If you rewind to 2008, Green believes all the signals from the derivatives market suggested that selling insurance was a sensible strategy. Nassim Taleb’s Black Swan is often cited as the catalyst for the shift towards ‘owning the tails’ but Green said in his view, people over-interpreted some of that and paid way too much for that insurance.

“If you look at 2007 when Taleb published The Black Swan, if you'd gone into the market and you tried to purchase a put option that paid out in the event that the S&P fell by 50% over the next two years, the market would have priced that somewhere around 5%, a 5% probability, which relative to the empirical, the historical distribution of about 4%, it was like 25% markup. And that's pure profit for an investment bank that is underwriting those puts,” Green said.

“By the point that that market peaked in June of 2012, the probability that the market was placing on that 50% decline over the next two years had risen to 47%. And this is three years after the market had been rallying, 3 and 1/4 years after the March, 2009 lows that you were seeing this sort of pricing that exists in the market.”

This was simply a function of there being non-economic buyers of insurance, he said, while the ability to sell those derivatives had collapsed.

“One of the things I spent a lot of time writing about and communicating with investors, clients, is the idea that the world has now shifted completely in the opposite direction, that people are selling that insurance over and over and over again, not recognizing what they're actually selling, and not necessarily conducting an evaluation of, are there cheaper ways to sell that-- or more expensive ways to sell that same insurance, effectively capturing more premium for doing the same thing.

“And it's become a market where in 2012 I would talk to people about the strategies. And I was, again, very fortunate that Canyon would allow me to do, selling this insurance and selling these puts. And we were generating fantastic returns. And probably the biggest benefit I provided to Canyon Partners was saying, don't overpay for the insurance that everybody wants you to have in your portfolio.”

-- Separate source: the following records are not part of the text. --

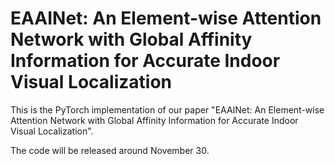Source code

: # EAAINet: An Element-wise Attention Network with Global Affinity Information for Accurate Indoor Visual Localization
This is the PyTorch implementation of our paper "EAAINet: An Element-wise Attention Network with Global Affinity Information for Accurate Indoor Visual Localization".

The code will be released around November 30.
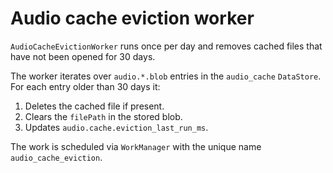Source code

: # Audio cache eviction worker

`AudioCacheEvictionWorker` runs once per day and removes cached
files that have not been opened for 30 days.

The worker iterates over `audio.*.blob` entries in the `audio_cache`
`DataStore`. For each entry older than 30 days it:
1. Deletes the cached file if present.
2. Clears the `filePath` in the stored blob.
3. Updates `audio.cache.eviction_last_run_ms`.

The work is scheduled via `WorkManager` with the unique name
`audio_cache_eviction`.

Hedge Funds Getting It Wrong

Back in 2009, Green said, every hedge fund on the planet had to show investors their book of hedges which were designed to prevent a repeat of the impact of the 2008 crash.  “And this was happening in the context of a market that had already fallen by 50%, actually 60%. And they were just fantastically overvalued. People would be buying 9% yielding investment grade paper and think they were getting a fantastic deal, and then buying CDS protection or buying puts on the underlying equity that had an effective yield of, in some cases, as high as 50%,” he said.

“And it was just, it was an amazing, amazing time. And what I kept articulating was we should be selling the insurance and shorting the underlying securities. And by and large it was a great strategy. Today it's the opposite. People are selling insurance on both sides. And honestly, the more frightening thing is they don't know that they're selling insurance.”